It is worth noting that according to section 35, ‘every data subject has a right not to be subjected to a decision based “solely” on automated processing, including profiling’.135 The word ‘solely’ is different from that provided in section 22 of the European Union (EU) General Data Protection Regulation (GDPR) which in article 22, referring to ADM, provides that it applies to decisions that are ‘largely’, rather than ‘solely’, like section 35 above. This leaves this section open to different interpretations. In fact, it could be argued that section 22 does not apply if a university denies a student admission based on a recommendation by an ADM system.136 On the other hand, looking at Kenyan law, the question that arises is whether the law applies in instances where decisions are partly automated, which involves humans making decisions assisted by algorithms, for example, if an employer decides to hire an employee with a disability after an algorithmic system assessess the potential employee’s qualifications.137 Whether the Kenyan approach or EU approach is limited or effective is left to be seen.

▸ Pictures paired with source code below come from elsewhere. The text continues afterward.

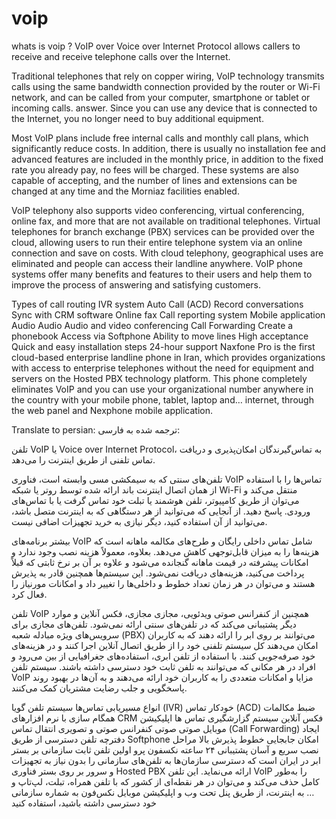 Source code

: # voip
whats is voip ?
VoIP over Voice over Internet Protocol allows callers to receive and receive telephone calls over the Internet.

Traditional telephones that rely on copper wiring, VoIP technology transmits calls using the same bandwidth connection provided by the router or Wi-Fi network, and can be called from your computer, smartphone or tablet or incoming calls. answer. Since you can use any device that is connected to the Internet, you no longer need to buy additional equipment.

Most VoIP plans include free internal calls and monthly call plans, which significantly reduce costs. In addition, there is usually no installation fee and advanced features are included in the monthly price, in addition to the fixed rate you already pay, no fees will be charged. These systems are also capable of accepting, and the number of lines and extensions can be changed at any time and the Morniaz facilities enabled.

VoIP telephony also supports video conferencing, virtual conferencing, online fax, and more that are not available on traditional telephones.
Virtual telephones for branch exchange (PBX) services can be provided over the cloud, allowing users to run their entire telephone system via an online connection and save on costs. With cloud telephony, geographical uses are eliminated and people can access their landline anywhere.
VoIP phone systems offer many benefits and features to their users and help them to improve the process of answering and satisfying customers.

Types of call routing
IVR system
Auto Call (ACD)
Record conversations
Sync with CRM software
Online fax
Call reporting system
Mobile application
Audio Audio
Audio and video conferencing
Call Forwarding
Create a phonebook
Access via Softphone
Ability to move lines
High acceptance
Quick and easy installation steps
24-hour support
Naxfone Pro is the first cloud-based enterprise landline phone in Iran, which provides organizations with access to enterprise telephones without the need for equipment and servers on the Hosted PBX technology platform. This phone completely eliminates VoIP and you can use your organizational number anywhere in the country with your mobile phone, tablet, laptop and… internet, through the web panel and Nexphone mobile application.

Translate to persian:
ترجمه شده به فارسی:

تلفن VoIP یا Voice over Internet Protocol، به تماس‌گیرندگان امکان‌پذیری و دریافت تماس تلفنی از طریق اینترنت را می‌دهد.

تلفن‌های سنتی که به سیمکشی مسی وابسته است، فناوری VoIP تماس‌ها را با استفاده از همان اتصال اینترنت باند ارائه شده توسط روتر یا شبکه Wi-Fi منتقل می‌کند و می‌توان از طریق کامپیوتر، تلفن هوشمند یا تبلت خود تماس گرفت یا با تماس‌های ورودی. پاسخ دهید. از آنجایی که می‌توانید از هر دستگاهی که به اینترنت متصل باشد، می‌توانید از آن استفاده کنید، دیگر نیازی به خرید تجهیزات اضافی نیست.

بیشتر برنامه‌های VoIP شامل تماس داخلی رایگان و طرح‌های مکالمه ماهانه است که هزینه‌ها را به میزان قابل‌توجهی کاهش می‌دهد. بعلاوه، معمولاً هزینه نصب وجود ندارد و امکانات پیشرفته در قیمت ماهانه گنجانده می‌شود و علاوه بر آن بر نرخ ثابتی که قبلاً پرداخت می‌کنید، هزینه‌های دریافت نمی‌شود. این سیستم‌ها همچنین قادر به پذیرش هستند و می‌توان در هر زمان تعداد خطوط و داخلی‌ها را تغییر داد و امکانات مورنیاز را فعال کرد.

تلفن VoIP همچنین از کنفرانس صوتی ویدئویی، مجازی مجازی، فکس آنلاین و موارد دیگر پشتیبانی می‌کند که در تلفن‌های سنتی ارائه نمی‌شود.
تلفن‌های مجازی برای سرویس‌های ویژه مبادله شعبه (PBX) می‌توانند بر روی ابر را ارائه دهند که به کاربران امکان می‌دهند کل سیستم تلفنی خود را از طریق اتصال آنلاین اجرا کنند و در هزینه‌های خود صرفه‌جویی کنند. با استفاده از تلفن ابری، استفاده‌های جغرافیایی از بین می‌رود و افراد در هر مکانی که می‌توانند به تلفن ثابت خود دسترسی داشته باشند.
سیستم تلفن VoIP مزایا و امکانات متعددی را به کاربران خود ارائه می‌دهند و به آن‌ها در بهبود روند پاسخگویی و جلب رضایت مشتریان کمک می‌کنند.

انواع مسیریابی تماس‌ها
سیستم تلفن گویا (IVR)
خودکار تماس (ACD)
ضبط مکالمات
همگام سازی با نرم افزارهای CRM
فکس آنلاین
سیستم گزارشگیری تماس ها
اپلیکیشن موبایل
صوتی صوتی
کنفرانس صوتی و تصویری
انتقال تماس (Call Forwarding)
ایجاد دفترچه تلفن
دسترسی از طریق Softphone
امکان جابجایی خطوط
پذیرش بالا
مراحل نصب سریع و آسان
پشتیبانی ۲۴ ساعته
نکسفون پرو اولین تلفن ثابت سازمانی بر بستر ابر در ایران است که دسترسی سازمان‌ها به تلفن‌های سازمانی را بدون نیاز به تجهیزات و سرور بر روی بستر فناوری Hosted PBX ارائه می‌نماید. این تلفن VoIP را به‌طور کامل حذف می‌کند و می‌توان در هر نقطه‌ای از کشور که با تلفن همراه، تبلت، لپ‌تاپ و … به اینترنت، از طریق پنل تحت وب و اپلیکیشن موبایل نکس‌فون به شماره سازمانی خود دسترسی داشته باشید، استفاده کنید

Nevertheless, a more effective approach would be to provide that the principle of transparency and explainability applies when the decision is both ‘largely’, ‘partly’ or ‘solely’ ADM. As long as AI processes are implemented, then, transparency and explainability should apply.
In addition, the data subject will not be alerted of an ADM process involving their data in a number of situations, namely, if the ADM
is necessary for entering into, or performing, a contract between the data subject and a data controller or it is authorised by a law to which the data controller is subject, and which lays down suitable measures to safeguard the data subject’s rights, freedoms and legitimate interests; or is based on the data subject’s consent.138
The Act then grants the cabinet secretary the power to create regulations and make further provisions to enhance the protection of the rights of the data subject when decisions are made solely by ADM process.139 Notably, the adequacy of the relevant provisions of the KDPA, sections 2, 30, 45 and 35, have not yet been put to test in a court of law and, hence, their adequacy is difficult to determine, but from the review, it is clear that it is limited.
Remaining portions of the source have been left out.